Introducing Greek Culture to Juilliard Graduate Florence Paget by Savvy Mom Ruth Paget




Introducing Greek Cuisine and Culture to Juilliard Graduate Florence Paget by Savvy Mom Ruth Paget 


Thanks to Detroit’s large Greek population, I learned about Greek culture beginning at the age of 9.

My mother and I would go to Greektown with my high school buddy on the weekends and order Greek village salads that had no lettuce – that is an authentic village salad.

The village salads in Greektown had ringlets of green, yellow, and red peppers; black, salty olives; tomato quarters; ringlets of purple onion; and feta cheese.  We ate this salad with thick slices of Greek bread. 

Greeks allow soaking up salad of dressing with a piece of bread; it is not considered bad etiquette in a restaurant as it is in France.  The Greeks use red wine vinegar, olive oil, and rigani – an herb like oregano in their salad dressing.  I think it is the purple onion, feta cheese, and rigani trio that make it taste so good.

Next, we would have pastitio (Greek pasta with ground lamb, tomatoes, and béchamel sauce), moussaka (eggplant casserole with béchamel sauce and melted grated cheese), spanakopita (spinach and onion with melted feta cheese baked in a buttered phyllo dough), and cheese (Greek halumi cheese) phyllo pies.  Of course, I ate a big piece of baklava for dessert.  I could eat like this, because I walked all the time.

In the sixth grade, my social studies project was all about Greece and the products the US could export to Greece to earn money (cars and sewage systems) and what the US could import from Greece (olives and cruise packages to the Greek Isles).

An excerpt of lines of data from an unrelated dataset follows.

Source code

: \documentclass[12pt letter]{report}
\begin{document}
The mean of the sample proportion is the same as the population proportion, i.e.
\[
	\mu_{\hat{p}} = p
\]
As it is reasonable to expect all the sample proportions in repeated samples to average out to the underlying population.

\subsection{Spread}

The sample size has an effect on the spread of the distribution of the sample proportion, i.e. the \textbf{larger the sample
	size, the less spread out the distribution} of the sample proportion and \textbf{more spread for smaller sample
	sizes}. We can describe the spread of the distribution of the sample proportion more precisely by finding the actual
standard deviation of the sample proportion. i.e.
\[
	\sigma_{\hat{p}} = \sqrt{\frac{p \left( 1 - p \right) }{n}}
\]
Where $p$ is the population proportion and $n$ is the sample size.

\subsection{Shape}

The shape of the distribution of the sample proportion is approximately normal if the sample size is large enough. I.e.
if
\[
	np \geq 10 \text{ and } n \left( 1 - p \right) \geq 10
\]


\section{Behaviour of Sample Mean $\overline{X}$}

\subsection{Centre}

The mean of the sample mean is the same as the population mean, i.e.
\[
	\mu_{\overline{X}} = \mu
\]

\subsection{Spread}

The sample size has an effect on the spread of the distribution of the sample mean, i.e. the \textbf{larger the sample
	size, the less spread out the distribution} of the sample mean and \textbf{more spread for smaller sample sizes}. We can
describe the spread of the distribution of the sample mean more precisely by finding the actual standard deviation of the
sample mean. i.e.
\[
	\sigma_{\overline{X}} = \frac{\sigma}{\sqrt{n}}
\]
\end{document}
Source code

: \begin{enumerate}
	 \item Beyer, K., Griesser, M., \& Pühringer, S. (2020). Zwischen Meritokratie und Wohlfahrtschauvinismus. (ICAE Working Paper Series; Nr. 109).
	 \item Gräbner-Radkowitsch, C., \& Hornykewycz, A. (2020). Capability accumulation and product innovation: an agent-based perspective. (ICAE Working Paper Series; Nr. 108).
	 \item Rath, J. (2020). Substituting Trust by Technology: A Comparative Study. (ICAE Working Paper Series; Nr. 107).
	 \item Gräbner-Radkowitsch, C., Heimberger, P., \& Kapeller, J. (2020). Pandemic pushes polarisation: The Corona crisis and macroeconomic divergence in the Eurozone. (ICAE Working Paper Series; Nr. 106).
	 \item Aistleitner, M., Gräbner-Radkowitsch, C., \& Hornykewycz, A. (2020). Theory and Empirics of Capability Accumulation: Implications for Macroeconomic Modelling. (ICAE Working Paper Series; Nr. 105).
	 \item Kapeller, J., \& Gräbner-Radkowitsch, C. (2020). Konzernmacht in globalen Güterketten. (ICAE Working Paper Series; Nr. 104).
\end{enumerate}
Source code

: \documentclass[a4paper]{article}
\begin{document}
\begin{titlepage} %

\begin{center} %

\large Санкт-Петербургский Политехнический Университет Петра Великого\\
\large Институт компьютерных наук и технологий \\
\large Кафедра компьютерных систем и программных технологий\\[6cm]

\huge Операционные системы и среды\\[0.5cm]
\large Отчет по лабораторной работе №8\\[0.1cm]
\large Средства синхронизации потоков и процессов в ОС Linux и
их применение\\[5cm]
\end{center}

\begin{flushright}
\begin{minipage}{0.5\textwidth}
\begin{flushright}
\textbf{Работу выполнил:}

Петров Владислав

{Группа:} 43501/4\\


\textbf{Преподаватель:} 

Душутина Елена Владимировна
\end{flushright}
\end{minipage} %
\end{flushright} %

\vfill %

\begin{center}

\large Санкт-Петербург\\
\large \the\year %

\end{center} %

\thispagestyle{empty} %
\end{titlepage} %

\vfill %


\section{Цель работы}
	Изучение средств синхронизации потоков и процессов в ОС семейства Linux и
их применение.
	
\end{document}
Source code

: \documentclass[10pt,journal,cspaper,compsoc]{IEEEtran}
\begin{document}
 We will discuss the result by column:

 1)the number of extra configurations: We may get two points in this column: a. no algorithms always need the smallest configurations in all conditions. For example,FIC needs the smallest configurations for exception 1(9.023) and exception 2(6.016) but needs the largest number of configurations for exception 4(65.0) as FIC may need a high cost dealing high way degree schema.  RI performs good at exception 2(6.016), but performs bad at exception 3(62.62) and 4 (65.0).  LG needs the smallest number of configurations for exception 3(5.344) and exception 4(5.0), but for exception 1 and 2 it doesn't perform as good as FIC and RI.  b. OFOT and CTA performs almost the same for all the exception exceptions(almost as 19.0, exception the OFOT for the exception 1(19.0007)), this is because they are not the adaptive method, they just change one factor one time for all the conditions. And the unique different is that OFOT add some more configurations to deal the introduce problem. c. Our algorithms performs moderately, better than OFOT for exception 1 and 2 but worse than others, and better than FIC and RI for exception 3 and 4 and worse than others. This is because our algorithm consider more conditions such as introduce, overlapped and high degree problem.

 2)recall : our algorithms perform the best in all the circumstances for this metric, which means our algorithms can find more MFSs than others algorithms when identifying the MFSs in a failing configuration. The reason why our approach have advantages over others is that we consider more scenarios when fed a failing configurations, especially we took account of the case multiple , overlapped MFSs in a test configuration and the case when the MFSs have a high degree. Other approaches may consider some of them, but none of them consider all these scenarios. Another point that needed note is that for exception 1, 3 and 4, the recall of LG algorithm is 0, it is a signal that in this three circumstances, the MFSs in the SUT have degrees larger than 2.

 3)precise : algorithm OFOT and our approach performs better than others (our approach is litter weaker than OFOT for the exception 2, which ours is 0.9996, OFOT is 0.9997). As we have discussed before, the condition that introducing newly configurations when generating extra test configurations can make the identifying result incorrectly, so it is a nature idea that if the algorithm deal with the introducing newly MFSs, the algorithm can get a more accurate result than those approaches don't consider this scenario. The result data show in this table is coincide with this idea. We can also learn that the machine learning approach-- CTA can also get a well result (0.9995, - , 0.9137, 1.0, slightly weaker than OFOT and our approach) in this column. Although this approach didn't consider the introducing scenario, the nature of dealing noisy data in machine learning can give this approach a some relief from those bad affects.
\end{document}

When I was in high school, I wrote about the Byzantine Empire of Greece for National History when I was at Cass Technical High School.

In a nutshell this is what I concluded in my paper, the Byzantine Empire survived for so long, because food was organized and distributed in an organized manner.

My paper placed in the top five for the Detroit Metropolitan Area, but I considered myself the winner when my peers were asking me to read it over and over at lunch in Greektown.

When I went to college at the University of Chicago, my roommate was a Greek-American, who lived in the Chicago suburbs.  In addition to my coursework at UChicago, I would go to go to my Greek roommate’s house on the weekends.   I ate Greek lemon chicken there and melamakarona cookies (butter cookies dunked with grated walnuts on top) while I drew Japanese characters over and over.

I did other Greek activities with my roommate.  I went dancing at Maids of Athena and Sons of Pericles parties at the height of Michael Jackson’s and Prince’s fame.

My roommate’s mother also ran dances for immigrants from her village in Crete.  I learned traditional Greek dances with the Greek yia-yias (grandmothers).

I went to Easter masses at the Greek Orthodox Church and the midnight dinner after that.  During spring break, I went to Greek Independence Day and was able to talk with Greek-American writer Harry Mark Petrakis about writing.  He told me to just keep writing to develop my storytelling skills.

Other “Things Greek” I have done include going to a Greek icon exhibit at the Detroit Institute of the Arts.  Icons are painted using strict outline forms.  Variation can only happen with subtle color changes, but that is it.  Also, each side of an icon’s face is either the good eye or the “evil” eye.

I studied Byzantine manuscript illumination, my senior year of college at UChicago.  Byzantine manuscripts are small and frenzied images in text.  They contain a lot of Biblical code language that is not always in the text.

When I went home to Detroit for Christmas vacation from the UChicago one year, I went to see a performance of Oedipus Rex performed in ancient Greek on a round stage.  I read the play before I went in English and like the chanting and minimal movements that convey what is happening.

This is non-verbal communication.  Non-verbal communication is not the same in all countries, but I understood what was happening in ancient Greek theatre.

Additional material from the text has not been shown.